Time is of the essence Harold Pinter’s play The Dumb Waiter. The one-act work, which sees two hit men waiting for their instructions, plays with timescales and sets out to disorientate the audience. Protagonists Gus and Ben, your average working killers, complain about their employment conditions and are exposed to an increasingly bizarre series of events – including the eponymous serving hatch of the play’s title, from which strange and threatening orders emerge. The tension mounts, hilarity ensues and in true Pinter style, we’re exposed to raw emotion and left a little puzzled.
The director Jamie Glover, primarily known as an actor, has worked with the talented duo Joe Armstrong and Clive Wood to create superbly detailed performances. Wood plays Ben, the “senior partner”, who bristles with tension. Distracting banalities from the newspaper and professed confidence in the “organisation” they work for can’t hide his anxiety. Wood’s red-ringed eyes reveal he is close to the edge and one scene of his starring into the distance, collapsed in on himself, is extremely powerful. His younger colleague, Gus, is the one willing to ask questions – and there are lots of them. Armstrong gives a winning performance, combining a endearingly puzzled look with great comic skill when the couple squabble over semantics. His character might be a cog in a machine, but one with some spirit and the will examine the way in which they are being manipulated.

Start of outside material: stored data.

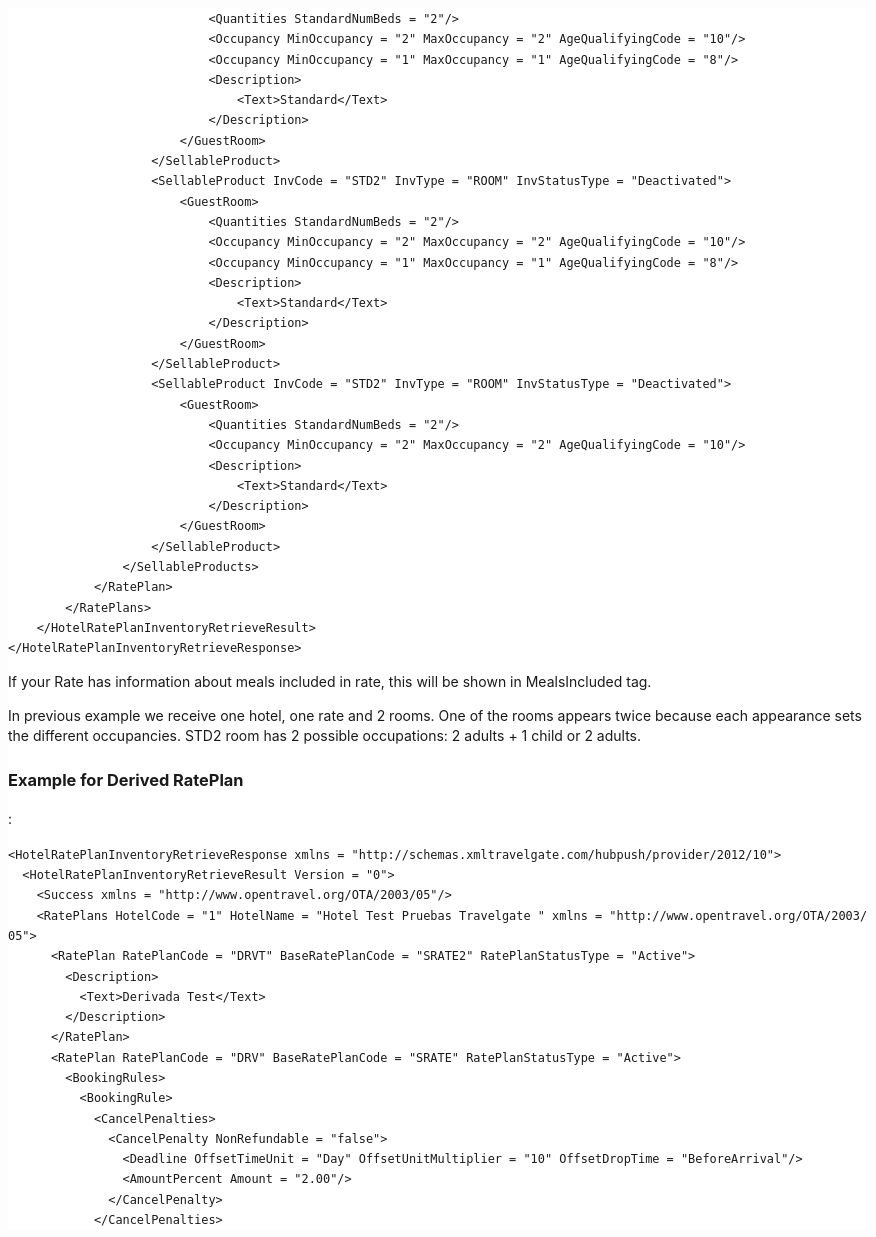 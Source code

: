                                 <Quantities StandardNumBeds = "2"/>
                                <Occupancy MinOccupancy = "2" MaxOccupancy = "2" AgeQualifyingCode = "10"/>
                                <Occupancy MinOccupancy = "1" MaxOccupancy = "1" AgeQualifyingCode = "8"/>
                                <Description>
                                    <Text>Standard</Text>
                                </Description>
                            </GuestRoom>
                        </SellableProduct>
                        <SellableProduct InvCode = "STD2" InvType = "ROOM" InvStatusType = "Deactivated">
                            <GuestRoom>
                                <Quantities StandardNumBeds = "2"/>
                                <Occupancy MinOccupancy = "2" MaxOccupancy = "2" AgeQualifyingCode = "10"/>
                                <Occupancy MinOccupancy = "1" MaxOccupancy = "1" AgeQualifyingCode = "8"/>
                                <Description>
                                    <Text>Standard</Text>
                                </Description>
                            </GuestRoom>
                        </SellableProduct>
                        <SellableProduct InvCode = "STD2" InvType = "ROOM" InvStatusType = "Deactivated">
                            <GuestRoom>
                                <Quantities StandardNumBeds = "2"/>
                                <Occupancy MinOccupancy = "2" MaxOccupancy = "2" AgeQualifyingCode = "10"/>
                                <Description>
                                    <Text>Standard</Text>
                                </Description>
                            </GuestRoom>
                        </SellableProduct>
                    </SellableProducts>
                </RatePlan>
            </RatePlans>
        </HotelRatePlanInventoryRetrieveResult>
    </HotelRatePlanInventoryRetrieveResponse>

If your Rate has information about meals included in rate, this will be
shown in MealsIncluded tag.

In previous example we receive one hotel, one rate and 2 rooms. One of
the rooms appears twice because each appearance sets the different
occupancies. STD2 room has 2 possible occupations: 2 adults + 1 child or
2 adults.

### Example for Derived RatePlan

:

    <HotelRatePlanInventoryRetrieveResponse xmlns = "http://schemas.xmltravelgate.com/hubpush/provider/2012/10">
      <HotelRatePlanInventoryRetrieveResult Version = "0">
        <Success xmlns = "http://www.opentravel.org/OTA/2003/05"/>
        <RatePlans HotelCode = "1" HotelName = "Hotel Test Pruebas Travelgate " xmlns = "http://www.opentravel.org/OTA/2003/05">
          <RatePlan RatePlanCode = "DRVT" BaseRatePlanCode = "SRATE2" RatePlanStatusType = "Active">
            <Description>
              <Text>Derivada Test</Text>
            </Description>
          </RatePlan>
          <RatePlan RatePlanCode = "DRV" BaseRatePlanCode = "SRATE" RatePlanStatusType = "Active">
            <BookingRules>
              <BookingRule>
                <CancelPenalties>
                  <CancelPenalty NonRefundable = "false">
                    <Deadline OffsetTimeUnit = "Day" OffsetUnitMultiplier = "10" OffsetDropTime = "BeforeArrival"/>
                    <AmountPercent Amount = "2.00"/>
                  </CancelPenalty>
                </CancelPenalties>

Maybe it was the delightfully-crafted pumpkins lining the entrance to the theatre, or more likely Peter Rice’s effective sound design to the show which makes the dumb waiter sound like a supernatural guillotine – but this is a scary night. The men’s boredom escalates into fear instantly but the comedy in the play suffers. Glover opts for menace – a valid decision – but I enjoy Pinter’s dark comedy and felt it lacking here. The absurdities of the situation raise laughs but the general air is one of brooding. It adds to the intensity though and the show becomes incredibly swift; there’s time for dinner afterwards and this play leaves you plenty to discuss.